[Amendments to the Constitution passed at the Annual General Meeting on 14 March 2006 are recorded in red.]
The name of the Society is WAIHEKE ISLAND CHORAL SOCIETY (INCORPORATED).
The objects for which the Society is established are:
(i) To foster choral singing on Waiheke Island.
(ii) To provide pleasure and entertainment for the people of Waiheke Island through singing and musical performances.
(iii) To encourage and promote cultural activities for the people of Waiheke Island both within and beyond Waiheke Island.
(iv) To encourage musical appreciation and to foster musical skills.
(v) To promote musical activities for the people of Waiheke Island.
(vi) To acquire funds and/or assets for all or any of the Society’s objects by gift, subscription or bequest or otherwise.

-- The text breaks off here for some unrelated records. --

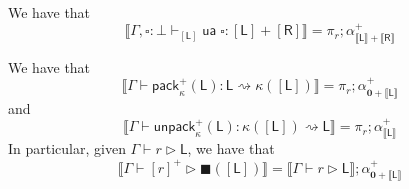 \documentclass[acmsmall,screen,review]{acmart}
\newcommand{\mb}[1]{\ensuremath{\mathbf{#1}}}
\newcommand{\ms}[1]{\ensuremath{\mathsf{#1}}}
\newcommand{\bhyp}[2]{#1 : #2}
\newcommand{\hasty}[4]{#1 \vdash_{#2} #3: {#4}}
\newcommand{\haslb}[3]{#1 \vdash #2 \rhd #3}
\newcommand{\lbsubst}[4]{#1 \vdash #2: #3 \rightsquigarrow #4}
\newcommand{\dnt}[1]{\llbracket{#1}\rrbracket}
\newcommand{\invar}{\square}
\newcommand{\outlb}{\blacksquare}
\begin{document}
\begin{lemma}
\begin{itemize}
  \end{itemize}
  \item We have that
  \begin{equation}
    \dnt{\hasty{\Gamma, \bhyp{\invar}{\bot}}{[\ms{L}]}{\ms{ua}\;\invar}{[\ms{L}] + [\ms{R}]}}
    = \pi_r ; \alpha^+_{\dnt{\ms{L}} + \dnt{\ms{R}}}
  \end{equation}
  \item We have that
  \begin{equation}
    \dnt{\lbsubst{\Gamma}{\ms{pack}_\kappa^+(\ms{L})}{\ms{L}}{\kappa([\ms{L}])}}   
      = \pi_r ; \alpha^+_{\mb{0} + \dnt{\ms{L}}}
  \end{equation}
  and
  \begin{equation}
    \dnt{\lbsubst{\Gamma}{\ms{unpack}_\kappa^+(\ms{L})}{\kappa([\ms{L}])}{\ms{L}}}
      = \pi_r ; \alpha^+_{\dnt{\ms{L}}}
  \end{equation}
  In particular, given $\haslb{\Gamma}{r}{\ms{L}}$, we have that
  \begin{equation}
    \dnt{\haslb{\Gamma}{[r]^+}{\outlb([\ms{L}])}}
    = \dnt{\haslb{\Gamma}{r}{\ms{L}}} ; \alpha^+_{\mb{0} + \dnt{\ms{L}}}
  \end{equation}
\end{lemma}

\bohmjacopini*

\label{proof:bohm-jacopini}
\end{document}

(vii) To undertake establish and carry out any trusts which may be incidental or beneficial to the objects of the Society or any of them.
(viii) To deal in real and/or personal property of any nature exactly as an individual owner of any such property may do. To set up premises in which to conduct any activity of the Society, and to let or hire out such premises and any chattels in them, on such terms as the Committee may decide. To mortgage or charge any property of the Society.
(ix) To invest or deposit its money in any bank or savings bank or in any investment decided upon by the Committee.
(x) To borrow money either with or without security.
(xi) To co-operate with any other person firm or body corporate in carrying out any of the objects of the Society.
(xii) To do all such things as are incidental or conducive to the attainment of the above objects or any of them.
The membership of the Society shall be open to all persons interested in music: and in particular the promotion and development of music on Waiheke Island. There shall be the following classes of members: Ordinary members; Life members; and Patrons.
(i) Rules for Ordinary members:
(a) Application for membership shall be made to the Secretary.
(b) The applicant may be auditioned in such manner as the Committee shall determine.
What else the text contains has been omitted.